Assigned task:
Copy, exactly and without additions, every line in the records below from the one holding "兆能M2/和目AX18 openwrt云编译项目 目前在实验" through the one holding "两个分支，以前sdf8057的分支支持wifi 目前wifi分支删除 正在尝试大雕原始分支", both ends included.

Data provided:
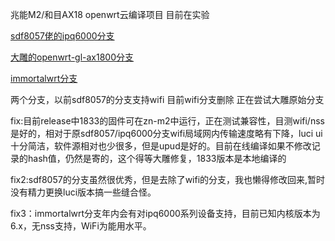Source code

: 兆能M2/和目AX18 openwrt云编译项目 目前在实验

[sdf8057佬的ipq6000分支](https://github.com/sdf8057/ipq6000)

[大雕的openwrt-gl-ax1800分支](https://github.com/coolsnowwolf/openwrt-gl-ax1800)

[immortalwrt分支](https://github.com/immortalwrt/immortalwrt)

两个分支，以前sdf8057的分支支持wifi 目前wifi分支删除 正在尝试大雕原始分支


fix:目前release中1833的固件可在zn-m2中运行，正在测试兼容性，目测wifi/nss是好的，相对于原sdf8057/ipq6000分支wifi局域网内传输速度略有下降，luci ui十分简洁，软件源相对也少很多，但是upud是好的。目前在线编译如果不修改记录的hash值，仍然是寄的，这个得等大雕修复，1833版本是本地编译的

fix2:sdf8057的分支虽然很优秀，但是去除了wifi的分支，我也懒得修改回来,暂时没有精力更换luci版本搞一些缝合怪。

fix3：immortalwrt分支年内会有对ipq6000系列设备支持，目前已知内核版本为6.x，无nss支持，WiFi为能用水平。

Response for this exercise:
: 兆能M2/和目AX18 openwrt云编译项目 目前在实验

[sdf8057佬的ipq6000分支](https://github.com/sdf8057/ipq6000)

[大雕的openwrt-gl-ax1800分支](https://github.com/coolsnowwolf/openwrt-gl-ax1800)

[immortalwrt分支](https://github.com/immortalwrt/immortalwrt)

两个分支，以前sdf8057的分支支持wifi 目前wifi分支删除 正在尝试大雕原始分支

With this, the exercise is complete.